Eligibility Criteria:

  1. Healthy 18-45 year old female with singleton pregnancy, 20-34 weeks gestation, without ruptured membranes.
  2. Preterm labor defined as regular uterine contractions of at least 6/hour for ≥ 1 hour with ≥ 1cm of cervical dilation or ≤ 2.5cm cervical length or any documented cervical change from the initial pelvic exam.
  3. Cervical dilation not more than 4cm.
  4. Initiation of a tocolytic agent (e.g. magnesium sulfate, nifedipine, indomethacin) within the previous 72 hours.
  5. Pregnancy not conceived through in-vitro fertilization (IVF) due to the known higher rates of congenital defects associated with this procedure.30
  6. No placenta praevia or abruptio placentae or cervical cerclage.
  7. No intra-uterine growth restriction or non-reassuring fetal status.
  8. No known serious fetal malformations.
  9. No chorioamnionitis or medical/psychiatric/substance abuse comorbidity that may complicate the pregnancy or interfere with the subject's ability to comply with study procedures in the opinion of Dr.
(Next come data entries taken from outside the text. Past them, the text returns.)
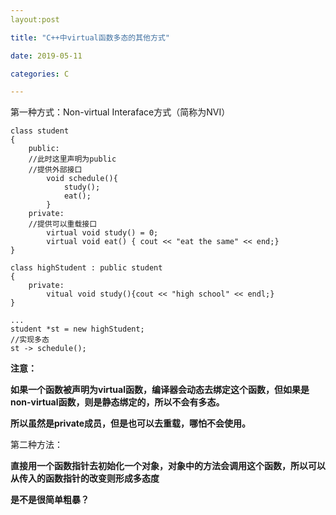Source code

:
 ```yaml
---  
layout:post

title: "C++中virtual函数多态的其他方式"

date: 2019-05-11

categories: C

---
```


第一种方式：Non-virtual Interaface方式（简称为NVI）

```
class student
{
	public:
	//此时这里声明为public
	//提供外部接口
		void schedule(){
			study();
			eat();
		}
	private:
	//提供可以重载接口
		virtual void study() = 0;
		virtual void eat() { cout << "eat the same" << end;}
}

class highStudent : public student
{
	private:
		vitual void study(){cout << "high school" << endl;}
}

...
student *st = new highStudent;
//实现多态
st -> schedule();
```

**注意：**

**如果一个函数被声明为virtual函数，编译器会动态去绑定这个函数，但如果是non-virtual函数，则是静态绑定的，所以不会有多态。**

**所以虽然是private成员，但是也可以去重载，哪怕不会使用。**


第二种方法：

**直接用一个函数指针去初始化一个对象，对象中的方法会调用这个函数，所以可以从传入的函数指针的改变则形成多态度**

**是不是很简单粗暴？**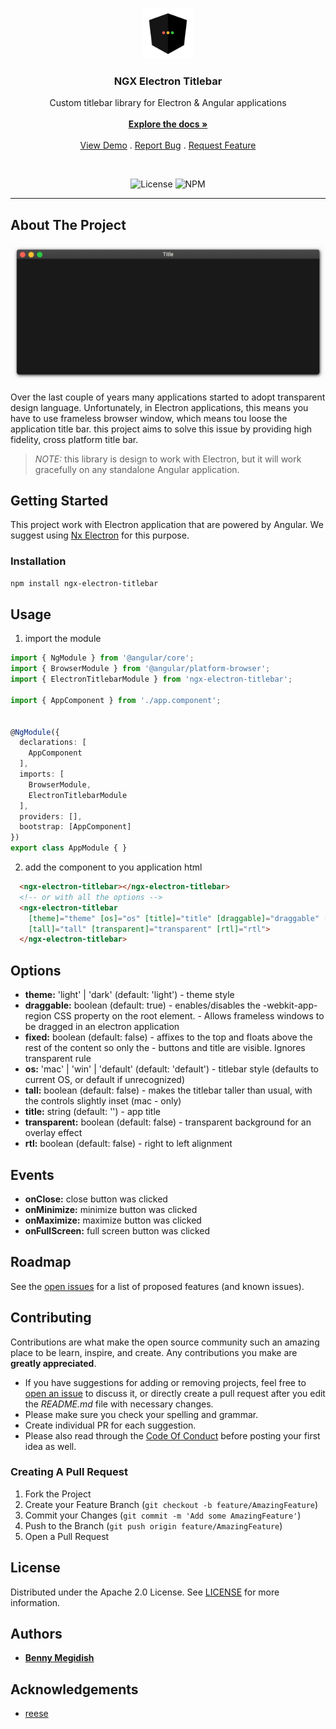 <br/>
<p align="center">
  <a href="https://github.com/bennymeg/ngx-electron-titlebar">
    <img src="https://raw.githubusercontent.com/bennymeg/ngx-electron-titlebar/master/images/logo.png" alt="Logo" width="80" height="80">
  </a>

  <h3 align="center">NGX Electron Titlebar</h3>

  <p align="center">
    Custom titlebar library for Electron & Angular applications
    <br/>
    <br/>
    <a href="https://github.com/bennymeg/ngx-electron-titlebar"><strong>Explore the docs »</strong></a>
    <br/>
    <br/>
    <a href="https://bennymeg.github.io/ngx-electron-titlebar/">View Demo</a>
    .
    <a href="https://github.com/bennymeg/ngx-electron-titlebar/issues">Report Bug</a>
    .
    <a href="https://github.com/bennymeg/ngx-electron-titlebar/issues">Request Feature</a>
  </p>

  <br/>

  <div align="center">

  ![License](https://img.shields.io/github/license/bennymeg/ngx-electron-titlebar)
  ![NPM](https://img.shields.io/npm/v/ngx-electron-titlebar)
  
  </div>
</p>

<hr>

## About The Project

![Screen Shot](https://raw.githubusercontent.com/bennymeg/ngx-electron-titlebar/master/images/screenshot.png)

Over the last couple of years many applications started to adopt transparent design language. Unfortunately, in Electron applications, this means you have to use frameless browser window, which means tou loose the application title bar. this project aims to solve this issue by providing high fidelity, cross platform title bar.

> _NOTE:_ this library is design to work with Electron, but it will work gracefully on any standalone Angular application.

## Getting Started

This project work with Electron application that are powered by Angular. We suggest using [Nx Electron](https://github.com/bennymeg/nx-electron) for this purpose.

### Installation

```sh
npm install ngx-electron-titlebar
```

## Usage

1. import the module
```ts
import { NgModule } from '@angular/core';
import { BrowserModule } from '@angular/platform-browser';
import { ElectronTitlebarModule } from 'ngx-electron-titlebar';

import { AppComponent } from './app.component';


@NgModule({
  declarations: [
    AppComponent
  ],
  imports: [
    BrowserModule,
    ElectronTitlebarModule
  ],
  providers: [],
  bootstrap: [AppComponent]
})
export class AppModule { }
```

2. add the component to you application html
```html
  <ngx-electron-titlebar></ngx-electron-titlebar>
  <!-- or with all the options -->
  <ngx-electron-titlebar 
    [theme]="theme" [os]="os" [title]="title" [draggable]="draggable" [fixed]="fixed"
    [tall]="tall" [transparent]="transparent" [rtl]="rtl">
  </ngx-electron-titlebar>
```

## Options
- **theme:** 'light' | 'dark' (default: 'light')  -  theme style
- **draggable:** boolean (default: true)        -  enables/disables the -webkit-app-region CSS property on the root element. - Allows frameless windows to be dragged in an electron application
- **fixed:** boolean (default: false)            -  affixes to the top and floats above the rest of the content so only the - buttons and title are visible. Ignores transparent rule
- **os:** 'mac' | 'win' | 'default' (default: 'default')  -  titlebar style (defaults to current OS, or default if unrecognized)
- **tall:** boolean (default: false)             -  makes the titlebar taller than usual, with the controls slightly inset (mac - only)
- **title:** string (default: '')           -  app title
- **transparent:** boolean (default: false)     -  transparent background for an overlay effect
- **rtl:** boolean (default: false)              -  right to left alignment

## Events
- **onClose:** close button was clicked
- **onMinimize:** minimize button was clicked
- **onMaximize:** maximize button was clicked
- **onFullScreen:** full screen button was clicked


## Roadmap

See the [open issues](https://github.com/bennymeg/ngx-electron-titlebar/issues) for a list of proposed features (and known issues).

## Contributing

Contributions are what make the open source community such an amazing place to be learn, inspire, and create. Any contributions you make are **greatly appreciated**.
* If you have suggestions for adding or removing projects, feel free to [open an issue](https://github.com/bennymeg/ngx-electron-titlebar/issues/new) to discuss it, or directly create a pull request after you edit the *README.md* file with necessary changes.
* Please make sure you check your spelling and grammar.
* Create individual PR for each suggestion.
* Please also read through the [Code Of Conduct](https://github.com/bennymeg/ngx-electron-titlebar/blob/master/CODE_OF_CONDUCT.md) before posting your first idea as well.

### Creating A Pull Request

1. Fork the Project
2. Create your Feature Branch (`git checkout -b feature/AmazingFeature`)
3. Commit your Changes (`git commit -m 'Add some AmazingFeature'`)
4. Push to the Branch (`git push origin feature/AmazingFeature`)
5. Open a Pull Request

## License

Distributed under the Apache 2.0 License. See [LICENSE](https://github.com/bennymeg/ngx-electron-titlebar/blob/master/LICENSE.md) for more information.

## Authors

* **[Benny Megidish](https://github.com/bennymeg/)**

## Acknowledgements

* [reese](https://gitlab.com/katacarbix)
Guttuso or the subject's obstetrician.
  10. No history of suicide attempt. No suicidal thoughts over past 6 months.
  11. Not currently receiving gabapentin, pregabalin, progesterone or a known teratogenic medication and no known allergy to gabapentin therapy.

Information from the National Library of Medicine

To learn more about this study, you or your doctor may contact the study research staff using the contact information provided by the sponsor.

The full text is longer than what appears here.